Lots of Blossoms, but still Lots of Buds

My blog has been filled with nothing but cherry blossoms for the past week or so, because for the last week or so most cherry trees around here have been hitting their blossom peak. The timing of blooming, though, is certainly not coordinated among Japan's cherry trees.

According to Julia's Kitakami Photoblog, the blossoms aren't even close to making their appearance there. Kitakami is a town about 415 miles north-east of Kyoto, and can be quite a bit colder than here.

Even locally, the cherry-blossom season varies considerably. The other day we drove a bit north into the mountains, and just 12km (8 miles) away found that the cherry blossoms hadn't yet started to bloom.

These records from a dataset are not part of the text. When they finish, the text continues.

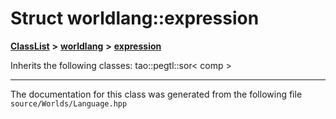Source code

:

# Struct worldlang::expression



[**ClassList**](annotated.md) **>** [**worldlang**](namespaceworldlang.md) **>** [**expression**](structworldlang_1_1expression.md)








Inherits the following classes: tao::pegtl::sor< comp >































































------------------------------
The documentation for this class was generated from the following file `source/Worlds/Language.hpp`

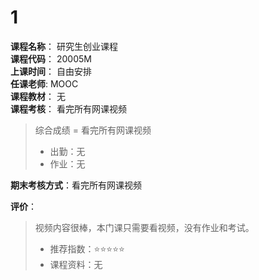 # 1  
**课程名称**：   研究生创业课程  
**课程代码**：   20005M  
**上课时间**：   自由安排  
**任课老师**:    MOOC  
**课程教材**：   无  
**课程考核**：   看完所有网课视频  
>
>综合成绩 =  看完所有网课视频
>- 出勤：无
>- 作业：无

**期末考核方式**：看完所有网课视频  

**评价**：  
>视频内容很棒，本门课只需要看视频，没有作业和考试。
>- 推荐指数：⭐⭐⭐⭐⭐
>- 课程资料：无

I did find some blossoms in what looks to be a plum tree...

Late Plum(?) Buds and a Few Blossoms -- Kyoto, Japan -- Copyright 2007 Jeffrey Eric Francis Friedl, http://regex.info/blog/
Nikon D200 + Nikkor 70-200mm f/2.8 @ 200mm — 1/320 sec, f/5.6, ISO 200 — map & image datanearby photos
Late Plum(?) Buds and a Few Blossoms

Of course, much depends on the species of tree, but if these are indeed plum trees, they're quite behind some we saw in the city two months ago. One reason for the delay, of course, is that it's colder in the mountains, and perhaps also because of the reduced sunlight. The mountains aren't very tall, but are steep and the roads/towns are deep in the valleys. (The next picture is taken from the same spot as the one above, but facing the opposite direction.)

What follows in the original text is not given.